2016-04-04 10:52:04 | 日記

先日、書道のお稽古に伺った折、何気なく

「墨の値段って色々あるけれど、どうやって決まるのかしら」

と、ふともらしたら先生が次の本を貸して下さいました。



文房四宝(墨、筆、硯、紙)の中で「墨」について書家の榊莫山先生がお書きになった本です。

墨の材料は「煤、膠、香料」で種類としては「油煙墨」と「松煙墨」の二種類、作られてから十年ぐらいでようやく性能が冴えてくる。

四十年から六、七十年くらいの間が墨色のきらめく時期 - など色々学びましたが、印象に残ったのは次の文です。

「変幻きわまる墨色」の項で

『東洋の芸術ともいえる水墨画は、そんな墨と水と、硯と紙の神秘から湧きでるようにしてあらわれた。
 長谷川等伯の「松林図」も牧谿の「猿猴図」も、見ているとそんな神秘の匂いが、深く鋭く伝わってくる』

と記述されています。

篠田桃紅さんのベストセラー「103歳になってわかったこと」の続編「ひとりで生きる作法」でも

『私は墨のなかにあらゆる色を見ている』
『幼いときから墨と付き合ってきて、おのずからそこに無限の色を見るようになりました』

と墨が表現できる無限の可能性について述べられています。

榊獏山や篠田桃紅、堀文子などの芸術家が絶賛する水墨画が長谷川等伯の「松林図」です。

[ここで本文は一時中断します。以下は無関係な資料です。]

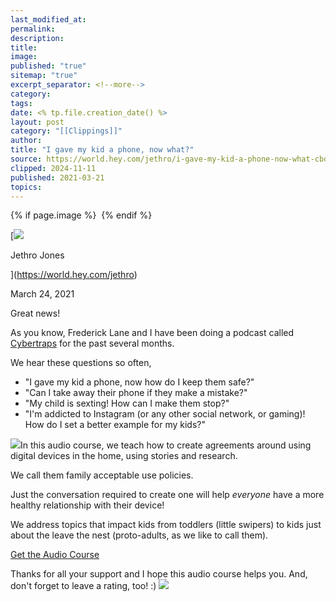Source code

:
 ```yaml
---
last_modified_at: 
permalink: 
description: 
title: 
image: 
published: "true"
sitemap: "true"
excerpt_separator: <!--more-->
category: 
tags: 
date: <% tp.file.creation_date() %>
layout: post
category: "[[Clippings]]"
author: 
title: "I gave my kid a phone, now what?"
source: https://world.hey.com/jethro/i-gave-my-kid-a-phone-now-what-cbdbb22a
clipped: 2024-11-11
published: 2021-03-21
topics: 
---
```



{% if page.image %} <img src="{{ page.image }}" alt=""> {% endif %}

[![](https://world.hey.com/jethro/avatar-40bd048fb7cc6850d42ef0957b5f0c498bfea84d)

Jethro Jones

](https://world.hey.com/jethro)

March 24, 2021

Great news! 

As you know, Frederick Lane and I have been doing a podcast called [Cybertraps](https://podcasts.apple.com/us/podcast/the-cybertraps-podcast/id1545800898) for the past several months. 

We hear these questions so often, 

-   "I gave my kid a phone, now how do I keep them safe?"
-   "Can I take away their phone if they make a mistake?"
-   "My child is sexting! How can I make them stop?"
-   "I'm addicted to Instagram (or any other social network, or gaming)! How do I set a better example for my kids?" 

![](https://gopher.hey.com/s9Rcb1ON0kUoP-huMC7zcurIriuE3E8r3V4oVJipKNS8=/https://embed.filekitcdn.com/e/6QZNdQXDn4UDF1So1QiNs1/sQd2zN7zWpjmr49yhC8Q6J/email)In this audio course, we teach how to create agreements around using digital devices in the home, using stories and research.

We call them family acceptable use policies.

Just the conversation required to create one will help *everyone* have a more healthy relationship with their device!

We address topics that impact kids from toddlers (little swipers) to kids just about the leave the nest (proto-adults, as we like to call them).

[Get the Audio Course](https://gum.co/rckaudio)

Thanks for all your support and I hope this audio course helps you. And, don't forget to leave a rating, too! :) ​![](https://gopher.hey.com/s0qQcSFW2s7L7vDsXNxJvuNMcNdQ7y-A0f-KgF5xjgnM=/https://embed.filekitcdn.com/e/6QZNdQXDn4UDF1So1QiNs1/5XyfqmmctARCSGHhUYew8N/email)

この写真は夫が日本を離れる時、仕事でお付き合いしていた方からいただいた「東京国立博物館」の本に掲載されていたものです。



2010年の「等伯展」には行けなかったので、いつか「松林図」の実物を鑑賞できたらなぁと思っています(博物館の国宝展示は常時、替わっているので)。

でも今年の一時帰国では能登半島を訪れる予定なので等伯が描いた七尾市付近の海岸で松林の風景を眺めることができるかもしれません。

等伯は息子を亡くした後、失意の中で故郷の「松林」を描いたということなどが安部龍太郎の「等伯」に記されています。



それにしても堀文子さんの「等伯展を見て」の感想文には気持ちが引き締まりました。